I always feel bad when I meet someone who doesn’t have a single sibling.
I wonder, how did they cope growing up? What on earth did they do? Does this mean they never endured their mattress being stolen in the middle of the night? Did they ever have an egg cracked over their head? A pie shoved in their face?
I have said it before and I will say it again, I’d take a bullet for my brothers and my sister. I love them differently than I love anyone else. It is a fierce, loyal, soil-like love. Dirty, messy, something we work at…. but worth the growth that comes from such a cultivation.
I’ve been thinking a lot about biblical community and what it is perhaps missing today. And you know, I think it should probably look a lot like siblings growing up together.

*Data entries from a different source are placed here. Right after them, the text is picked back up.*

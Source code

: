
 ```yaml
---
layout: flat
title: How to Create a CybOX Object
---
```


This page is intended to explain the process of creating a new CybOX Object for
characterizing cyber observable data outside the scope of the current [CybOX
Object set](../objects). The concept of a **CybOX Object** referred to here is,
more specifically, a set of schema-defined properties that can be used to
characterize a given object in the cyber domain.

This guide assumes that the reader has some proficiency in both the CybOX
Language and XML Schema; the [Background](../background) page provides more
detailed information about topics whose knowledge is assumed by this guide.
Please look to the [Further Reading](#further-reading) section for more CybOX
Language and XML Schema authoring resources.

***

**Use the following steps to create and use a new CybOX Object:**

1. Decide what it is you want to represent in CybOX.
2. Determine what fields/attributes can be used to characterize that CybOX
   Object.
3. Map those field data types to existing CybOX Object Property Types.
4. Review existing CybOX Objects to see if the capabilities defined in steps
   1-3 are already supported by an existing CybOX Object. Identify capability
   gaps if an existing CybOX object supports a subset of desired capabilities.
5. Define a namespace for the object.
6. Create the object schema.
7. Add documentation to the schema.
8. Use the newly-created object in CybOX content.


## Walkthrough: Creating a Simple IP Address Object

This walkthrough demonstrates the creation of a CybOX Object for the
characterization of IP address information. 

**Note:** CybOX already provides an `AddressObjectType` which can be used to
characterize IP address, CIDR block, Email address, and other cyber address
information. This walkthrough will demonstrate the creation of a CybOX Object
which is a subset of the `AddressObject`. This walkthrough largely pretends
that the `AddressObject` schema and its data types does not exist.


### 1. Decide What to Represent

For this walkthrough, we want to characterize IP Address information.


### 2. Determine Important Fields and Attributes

It’s not always fun to have a brother or sister up in your grill but it is beneficial. There is an open dialogue that exists, an accountability, a safe place to debate, a shoulder to help you move into your new place or cry on.
You have lively discussion over dinner and wordless conversations over breakfast.
You share dances at each of your weddings and a joint rejoicing when your babies are born.
There is an unspoken covenant between siblings. A friendship that is relational. A learning that is connected. A purpose that is generational. A tree that you each call your home. You share a bloodline, a history and the future.
I have to wonder what would happen if we stopped approaching our Christian communities as a to-do on the weekly calendar and started living and loving like brothers and sisters every day?
“The way we know we’ve been transferred from death to life
is that we love our brothers and sisters.”
I don’t know much but I have a feeling this would radically change things.